Sesuai dengan Undang-Undang Nomor 34 Tahun 2004 tentang TNI, semua urusan tentara di luar tugas pokoknya sebagai alat keamanan negara harus melalui keputusan presiden sebagai kepala negara. Sejak program ini bergulir, Presiden Jokowi belum pernah mengeluarkan surat keputusan apa pun soal pelibatan TNI AD dalam program bantuan produksi pangan ini.
Peran TNI dalam program itu semakin tidak wajar karena tentara terlibat terlalu jauh. TNI, misalnya, ikut melakukan penyuluhan, pembangunan infrastruktur, pencetakan sawah, pendistribusian alat mesin pertanian, dan penyerapan produksi. Padahal tentara tidak memiliki kompetensi di bidang itu. TNI seharusnya menghindari peran dalam program pemerintah yang tidak ada hubungannya dengan keamanan dan pertahanan negara.
Keterlibatan TNI juga menimbulkan banyak keluhan di masyarakat. Ada yang terintimidasi karena harus menggandeng TNI sejak membuka lahan dan mengharuskan padi sebagai komoditas yang akan ditanam. Hal itu tentu saja merusak kearifan lokal. Di Sumatera Barat, contohnya, petani membuka lahan tidak selalu untuk menanam padi. Kadang-kadang mereka memilih menanam komoditas lain yang ketika itu harga jualnya lebih tinggi.
Ada juga asosiasi petani yang melapor ke anggota Dewan Perwakilan Rakyat karena dipaksa menjual hasil panen ke Bulog. Pemaksaan itu melanggar hak dan kebebasan petani untuk meningkatkan taraf hidupnya, antara lain dengan bebas menjual hasil panennya ke siapa pun. Keleluasaan petani jelas dijamin oleh Undang-Undang Nomor 19 Tahun 2013 tentang Perlindungan dan Pemberdayaan Petani.

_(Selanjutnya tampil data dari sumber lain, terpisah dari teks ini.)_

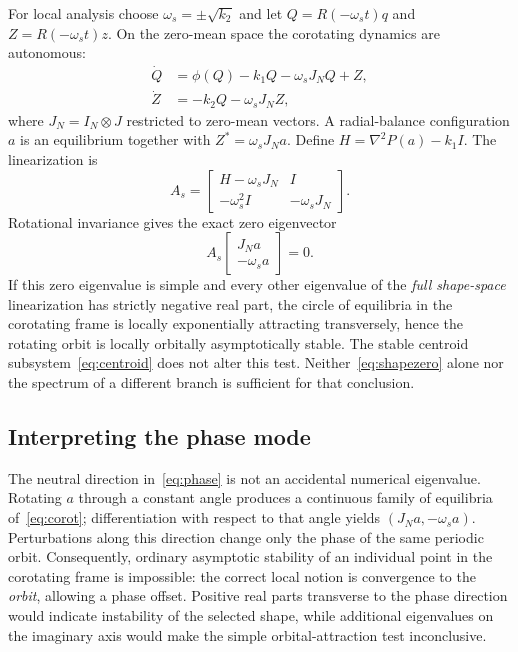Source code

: \documentclass[conference]{IEEEtran}
\begin{document}
For local analysis choose $\omega_s=\pm\sqrt{k_2}$ and let $Q=R(-\omega_st)q$ and $Z=R(-\omega_st)z$. On the zero-mean space the corotating dynamics are autonomous:
\begin{align}
 \dot Q&=\phi(Q)-k_1Q-\omega_s J_N Q+Z,\nonumber\\
 \dot Z&=-k_2Q-\omega_s J_N Z,
 \label{eq:corot}
\end{align}
where $J_N=I_N\otimes J$ restricted to zero-mean vectors. A radial-balance configuration $a$ is an equilibrium together with $Z^*=\omega_sJ_Na$. Define $H=\nabla^2P(a)-k_1I$. The linearization is
\begin{equation}
 A_s=\begin{bmatrix}H-\omega_sJ_N&I\\
 -\omega_s^2I&-\omega_sJ_N\end{bmatrix}.
 \label{eq:jacobian}
\end{equation}
Rotational invariance gives the exact zero eigenvector
\begin{equation}
 A_s\begin{bmatrix}J_Na\\-\omega_sa\end{bmatrix}=0.
 \label{eq:phase}
\end{equation}
If this zero eigenvalue is simple and every other eigenvalue of the \emph{full shape-space} linearization has strictly negative real part, the circle of equilibria in the corotating frame is locally exponentially attracting transversely, hence the rotating orbit is locally orbitally asymptotically stable. The stable centroid subsystem~\eqref{eq:centroid} does not alter this test. Neither~\eqref{eq:shapezero} alone nor the spectrum of a different branch is sufficient for that conclusion.

\subsection{Interpreting the phase mode}
The neutral direction in~\eqref{eq:phase} is not an accidental numerical eigenvalue. Rotating $a$ through a constant angle produces a continuous family of equilibria of~\eqref{eq:corot}; differentiation with respect to that angle yields $(J_Na,-\omega_sa)$. Perturbations along this direction change only the phase of the same periodic orbit. Consequently, ordinary asymptotic stability of an individual point in the corotating frame is impossible: the correct local notion is convergence to the \emph{orbit}, allowing a phase offset. Positive real parts transverse to the phase direction would indicate instability of the selected shape, while additional eigenvalues on the imaginary axis would make the simple orbital-attraction test inconclusive.
\end{document}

Kementerian Pertanian harus segera menghentikan keterlibatan TNI dalam program swasembada pangan. Kunci sukses program ini adalah memberdayakan para petani dengan ilmu dan teknologi, bukan mengundang peran TNI. Pemerintah harus memberi kepercayaan besar kepada petani itu sendiri.